What is being asked: Below are the entries to work from; restate word for word the portion that opens with the line containing "command: 'bun install'" and closes with the line containing "#### CONNECT /users/:id", keeping both.
****************
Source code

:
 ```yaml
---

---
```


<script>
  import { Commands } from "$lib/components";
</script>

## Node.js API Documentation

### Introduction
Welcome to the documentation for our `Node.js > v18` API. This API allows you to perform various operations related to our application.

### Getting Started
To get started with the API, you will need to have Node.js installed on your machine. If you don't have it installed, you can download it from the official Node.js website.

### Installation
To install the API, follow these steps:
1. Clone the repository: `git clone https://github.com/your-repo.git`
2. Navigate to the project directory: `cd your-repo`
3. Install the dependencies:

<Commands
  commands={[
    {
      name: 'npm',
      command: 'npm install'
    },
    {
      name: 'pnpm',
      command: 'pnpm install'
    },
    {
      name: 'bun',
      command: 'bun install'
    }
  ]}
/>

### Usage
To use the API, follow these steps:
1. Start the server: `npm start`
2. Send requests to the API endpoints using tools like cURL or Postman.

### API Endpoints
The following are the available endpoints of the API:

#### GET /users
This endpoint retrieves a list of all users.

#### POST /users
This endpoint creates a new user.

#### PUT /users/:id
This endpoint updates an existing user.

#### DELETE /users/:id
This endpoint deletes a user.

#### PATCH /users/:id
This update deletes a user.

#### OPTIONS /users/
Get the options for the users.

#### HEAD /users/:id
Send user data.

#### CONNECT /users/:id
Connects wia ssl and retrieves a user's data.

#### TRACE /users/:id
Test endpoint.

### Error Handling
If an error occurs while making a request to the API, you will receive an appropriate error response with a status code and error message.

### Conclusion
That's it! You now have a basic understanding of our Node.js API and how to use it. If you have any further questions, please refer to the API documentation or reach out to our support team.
****************
Written answer:
      command: 'bun install'
    }
  ]}
/>

### Usage
To use the API, follow these steps:
1. Start the server: `npm start`
2. Send requests to the API endpoints using tools like cURL or Postman.

### API Endpoints
The following are the available endpoints of the API:

#### GET /users
This endpoint retrieves a list of all users.

#### POST /users
This endpoint creates a new user.

#### PUT /users/:id
This endpoint updates an existing user.

#### DELETE /users/:id
This endpoint deletes a user.

#### PATCH /users/:id
This update deletes a user.

#### OPTIONS /users/
Get the options for the users.

#### HEAD /users/:id
Send user data.

#### CONNECT /users/:id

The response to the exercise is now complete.